• _Problem description_
Scan the records for the string "parts" and state how many lines contain it, using the number alone.

• _Input_
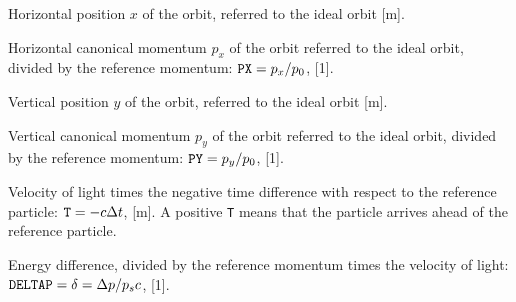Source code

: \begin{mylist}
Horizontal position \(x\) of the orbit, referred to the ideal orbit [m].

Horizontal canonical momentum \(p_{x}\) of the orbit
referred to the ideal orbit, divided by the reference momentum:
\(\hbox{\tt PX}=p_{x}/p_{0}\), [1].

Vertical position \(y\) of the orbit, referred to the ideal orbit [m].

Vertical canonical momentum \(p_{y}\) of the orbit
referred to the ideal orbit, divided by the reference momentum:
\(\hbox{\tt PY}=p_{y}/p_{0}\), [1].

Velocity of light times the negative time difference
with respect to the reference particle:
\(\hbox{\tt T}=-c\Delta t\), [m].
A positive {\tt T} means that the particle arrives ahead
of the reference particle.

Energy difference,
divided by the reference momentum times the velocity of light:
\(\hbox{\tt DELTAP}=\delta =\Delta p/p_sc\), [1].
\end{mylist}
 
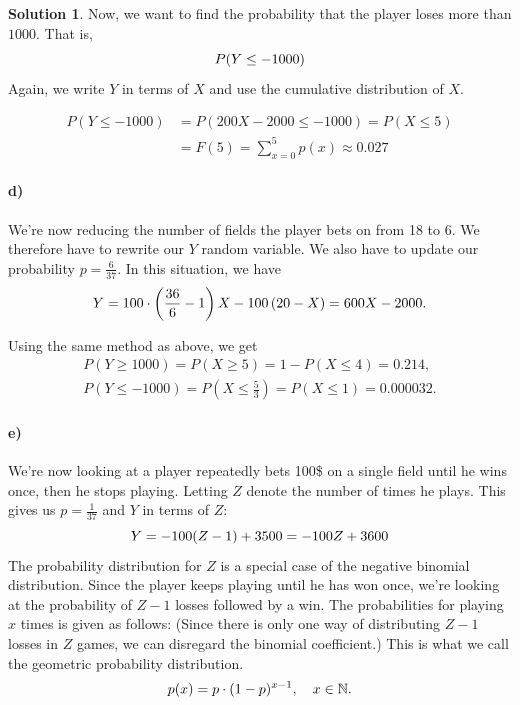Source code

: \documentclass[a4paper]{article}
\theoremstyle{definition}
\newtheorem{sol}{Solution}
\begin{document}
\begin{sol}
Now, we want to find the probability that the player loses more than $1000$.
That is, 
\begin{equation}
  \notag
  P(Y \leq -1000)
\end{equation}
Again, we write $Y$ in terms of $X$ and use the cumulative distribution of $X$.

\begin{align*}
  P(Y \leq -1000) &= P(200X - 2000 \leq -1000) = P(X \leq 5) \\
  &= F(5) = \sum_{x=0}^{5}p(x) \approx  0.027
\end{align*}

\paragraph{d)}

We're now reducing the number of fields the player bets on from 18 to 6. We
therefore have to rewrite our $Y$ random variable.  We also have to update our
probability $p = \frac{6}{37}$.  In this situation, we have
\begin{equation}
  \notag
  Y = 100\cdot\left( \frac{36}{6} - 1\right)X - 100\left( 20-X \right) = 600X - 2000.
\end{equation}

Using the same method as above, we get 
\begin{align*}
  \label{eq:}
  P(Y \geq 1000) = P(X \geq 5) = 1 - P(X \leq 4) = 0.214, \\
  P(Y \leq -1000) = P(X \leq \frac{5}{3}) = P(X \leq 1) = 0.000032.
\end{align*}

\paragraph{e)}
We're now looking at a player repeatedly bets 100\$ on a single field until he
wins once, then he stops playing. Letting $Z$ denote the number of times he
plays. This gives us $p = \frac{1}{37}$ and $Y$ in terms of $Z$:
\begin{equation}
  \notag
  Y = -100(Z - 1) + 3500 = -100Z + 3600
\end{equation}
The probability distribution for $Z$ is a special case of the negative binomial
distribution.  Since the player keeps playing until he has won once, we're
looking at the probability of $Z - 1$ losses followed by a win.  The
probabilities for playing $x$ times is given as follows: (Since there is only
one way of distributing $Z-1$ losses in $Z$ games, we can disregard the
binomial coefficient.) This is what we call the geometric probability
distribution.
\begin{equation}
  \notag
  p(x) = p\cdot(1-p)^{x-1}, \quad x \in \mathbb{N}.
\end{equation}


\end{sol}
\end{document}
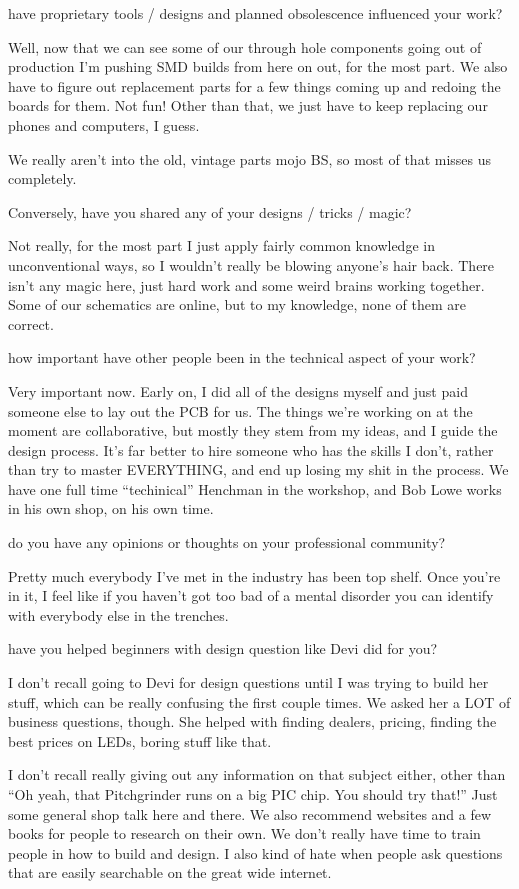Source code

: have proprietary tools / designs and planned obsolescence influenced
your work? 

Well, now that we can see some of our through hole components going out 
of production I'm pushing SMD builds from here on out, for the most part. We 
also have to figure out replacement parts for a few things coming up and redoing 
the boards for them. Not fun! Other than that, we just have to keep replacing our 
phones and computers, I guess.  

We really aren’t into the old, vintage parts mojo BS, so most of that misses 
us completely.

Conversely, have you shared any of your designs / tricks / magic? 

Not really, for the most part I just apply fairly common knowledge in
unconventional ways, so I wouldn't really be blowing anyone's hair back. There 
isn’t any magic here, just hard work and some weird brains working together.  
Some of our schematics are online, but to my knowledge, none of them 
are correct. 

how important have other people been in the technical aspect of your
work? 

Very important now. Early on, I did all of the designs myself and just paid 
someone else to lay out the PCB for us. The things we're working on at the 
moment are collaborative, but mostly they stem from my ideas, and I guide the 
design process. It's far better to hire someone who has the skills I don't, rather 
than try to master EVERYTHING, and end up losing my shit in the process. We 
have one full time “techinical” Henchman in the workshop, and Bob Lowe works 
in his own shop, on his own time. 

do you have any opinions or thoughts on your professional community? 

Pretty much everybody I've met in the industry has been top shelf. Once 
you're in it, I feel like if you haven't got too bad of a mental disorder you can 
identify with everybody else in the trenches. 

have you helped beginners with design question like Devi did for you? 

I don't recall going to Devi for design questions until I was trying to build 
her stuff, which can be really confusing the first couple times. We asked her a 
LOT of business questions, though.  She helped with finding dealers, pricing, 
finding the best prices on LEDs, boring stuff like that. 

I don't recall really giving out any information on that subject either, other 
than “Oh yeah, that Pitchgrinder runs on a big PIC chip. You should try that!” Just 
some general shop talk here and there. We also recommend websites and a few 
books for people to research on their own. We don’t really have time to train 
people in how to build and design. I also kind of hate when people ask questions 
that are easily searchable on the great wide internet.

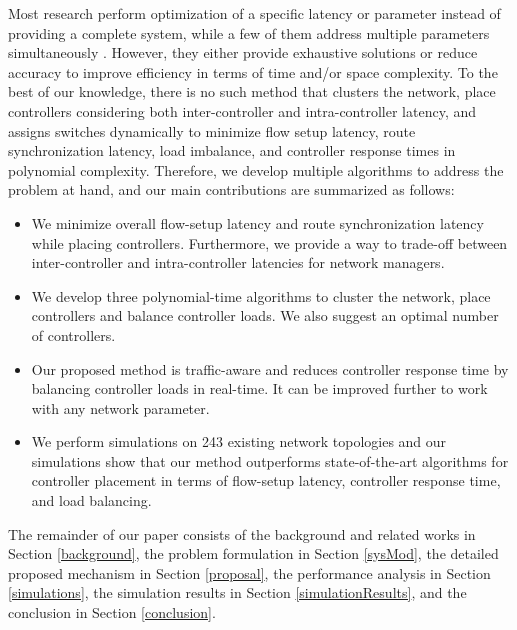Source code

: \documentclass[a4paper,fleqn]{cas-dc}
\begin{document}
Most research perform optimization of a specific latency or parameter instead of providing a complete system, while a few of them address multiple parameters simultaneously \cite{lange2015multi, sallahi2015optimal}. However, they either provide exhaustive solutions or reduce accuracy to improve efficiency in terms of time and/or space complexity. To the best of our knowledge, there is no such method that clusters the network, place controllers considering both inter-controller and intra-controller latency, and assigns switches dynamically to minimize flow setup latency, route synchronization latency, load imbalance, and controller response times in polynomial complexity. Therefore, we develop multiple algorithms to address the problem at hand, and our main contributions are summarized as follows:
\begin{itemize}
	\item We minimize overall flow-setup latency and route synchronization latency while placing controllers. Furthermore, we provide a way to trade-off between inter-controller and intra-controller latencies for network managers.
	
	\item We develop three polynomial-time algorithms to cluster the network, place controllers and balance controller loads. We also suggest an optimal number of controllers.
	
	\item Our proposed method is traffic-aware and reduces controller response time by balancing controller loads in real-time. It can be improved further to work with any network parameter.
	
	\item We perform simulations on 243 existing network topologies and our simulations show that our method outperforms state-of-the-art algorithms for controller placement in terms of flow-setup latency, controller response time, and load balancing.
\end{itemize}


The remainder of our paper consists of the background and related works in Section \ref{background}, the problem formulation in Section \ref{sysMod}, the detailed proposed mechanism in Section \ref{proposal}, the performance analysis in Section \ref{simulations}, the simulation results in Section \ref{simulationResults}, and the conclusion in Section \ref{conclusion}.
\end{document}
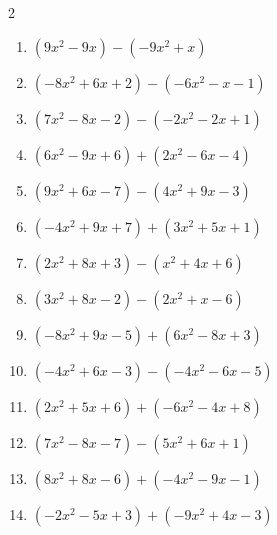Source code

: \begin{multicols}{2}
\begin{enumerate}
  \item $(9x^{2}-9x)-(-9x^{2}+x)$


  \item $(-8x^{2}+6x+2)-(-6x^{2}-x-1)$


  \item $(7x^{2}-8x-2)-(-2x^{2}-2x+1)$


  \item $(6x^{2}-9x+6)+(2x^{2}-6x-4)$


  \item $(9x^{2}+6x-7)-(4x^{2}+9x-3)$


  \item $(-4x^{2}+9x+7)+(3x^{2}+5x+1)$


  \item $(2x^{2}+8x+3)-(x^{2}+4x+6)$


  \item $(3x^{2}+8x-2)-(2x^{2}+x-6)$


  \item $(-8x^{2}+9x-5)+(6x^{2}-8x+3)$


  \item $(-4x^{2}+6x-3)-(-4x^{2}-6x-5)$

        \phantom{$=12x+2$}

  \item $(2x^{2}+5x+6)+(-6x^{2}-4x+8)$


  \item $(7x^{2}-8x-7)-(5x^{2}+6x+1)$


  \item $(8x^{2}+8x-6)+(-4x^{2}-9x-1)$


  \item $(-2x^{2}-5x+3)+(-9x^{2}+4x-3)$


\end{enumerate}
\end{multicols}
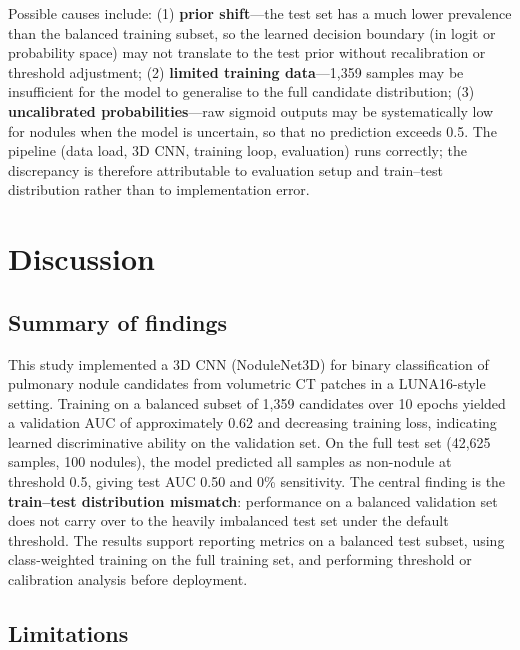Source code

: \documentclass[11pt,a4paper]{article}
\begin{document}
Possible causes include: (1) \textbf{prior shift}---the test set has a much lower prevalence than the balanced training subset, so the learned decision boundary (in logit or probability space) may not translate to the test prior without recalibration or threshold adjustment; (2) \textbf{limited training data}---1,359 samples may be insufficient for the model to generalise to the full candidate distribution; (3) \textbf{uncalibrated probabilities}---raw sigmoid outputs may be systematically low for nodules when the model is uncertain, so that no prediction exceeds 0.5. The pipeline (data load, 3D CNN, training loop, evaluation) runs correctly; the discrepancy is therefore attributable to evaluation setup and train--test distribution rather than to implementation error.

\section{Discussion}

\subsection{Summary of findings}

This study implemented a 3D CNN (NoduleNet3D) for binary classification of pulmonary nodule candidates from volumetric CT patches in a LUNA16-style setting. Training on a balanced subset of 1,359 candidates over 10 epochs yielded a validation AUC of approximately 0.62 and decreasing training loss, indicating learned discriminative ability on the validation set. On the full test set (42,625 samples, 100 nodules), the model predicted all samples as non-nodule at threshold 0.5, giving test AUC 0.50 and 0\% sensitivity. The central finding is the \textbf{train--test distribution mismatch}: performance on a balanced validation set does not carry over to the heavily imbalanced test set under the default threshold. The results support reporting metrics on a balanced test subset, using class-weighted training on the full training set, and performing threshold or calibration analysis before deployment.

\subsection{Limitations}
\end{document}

• _Result_
2